> [Aim of the exercise] Look through the material below and report every line that includes "Information".
** Records supplied follows **
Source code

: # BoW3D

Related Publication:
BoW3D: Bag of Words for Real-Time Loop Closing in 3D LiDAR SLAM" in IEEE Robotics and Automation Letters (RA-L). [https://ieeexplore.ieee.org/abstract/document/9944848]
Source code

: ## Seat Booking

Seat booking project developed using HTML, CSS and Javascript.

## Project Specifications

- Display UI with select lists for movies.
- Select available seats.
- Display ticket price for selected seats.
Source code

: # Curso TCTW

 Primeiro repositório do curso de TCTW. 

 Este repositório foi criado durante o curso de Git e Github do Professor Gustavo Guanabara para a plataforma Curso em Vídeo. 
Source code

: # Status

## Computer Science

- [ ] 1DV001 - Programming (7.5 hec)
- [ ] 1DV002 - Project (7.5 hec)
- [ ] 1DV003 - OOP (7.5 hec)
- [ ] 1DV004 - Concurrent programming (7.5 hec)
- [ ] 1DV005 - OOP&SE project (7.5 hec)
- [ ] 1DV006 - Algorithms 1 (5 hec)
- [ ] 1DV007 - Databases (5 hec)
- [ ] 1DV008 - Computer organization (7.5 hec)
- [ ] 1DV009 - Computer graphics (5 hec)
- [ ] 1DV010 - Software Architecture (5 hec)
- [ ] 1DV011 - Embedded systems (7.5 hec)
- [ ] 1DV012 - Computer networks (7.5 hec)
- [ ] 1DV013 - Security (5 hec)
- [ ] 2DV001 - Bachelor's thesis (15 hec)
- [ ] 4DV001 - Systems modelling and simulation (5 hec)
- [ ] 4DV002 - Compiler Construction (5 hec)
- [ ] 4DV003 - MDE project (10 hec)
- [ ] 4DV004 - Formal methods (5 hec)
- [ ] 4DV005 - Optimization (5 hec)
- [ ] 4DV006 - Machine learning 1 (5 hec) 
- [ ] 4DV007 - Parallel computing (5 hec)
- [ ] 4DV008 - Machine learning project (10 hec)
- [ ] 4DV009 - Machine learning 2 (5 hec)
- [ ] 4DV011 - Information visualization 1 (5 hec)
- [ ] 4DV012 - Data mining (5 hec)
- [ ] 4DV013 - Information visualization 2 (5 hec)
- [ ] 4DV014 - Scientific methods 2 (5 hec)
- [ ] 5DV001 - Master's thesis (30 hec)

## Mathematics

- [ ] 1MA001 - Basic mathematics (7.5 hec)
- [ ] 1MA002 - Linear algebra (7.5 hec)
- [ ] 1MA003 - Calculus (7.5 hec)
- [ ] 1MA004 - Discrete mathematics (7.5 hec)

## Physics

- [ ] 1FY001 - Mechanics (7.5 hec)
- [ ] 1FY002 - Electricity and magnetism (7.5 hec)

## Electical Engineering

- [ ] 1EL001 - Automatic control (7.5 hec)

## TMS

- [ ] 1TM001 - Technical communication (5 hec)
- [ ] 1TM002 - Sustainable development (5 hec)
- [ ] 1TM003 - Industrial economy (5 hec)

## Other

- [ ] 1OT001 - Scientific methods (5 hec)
** End of Records supplied **
> [Problem solution]
- [ ] 4DV011 - Information visualization 1 (5 hec)
- [ ] 4DV013 - Information visualization 2 (5 hec)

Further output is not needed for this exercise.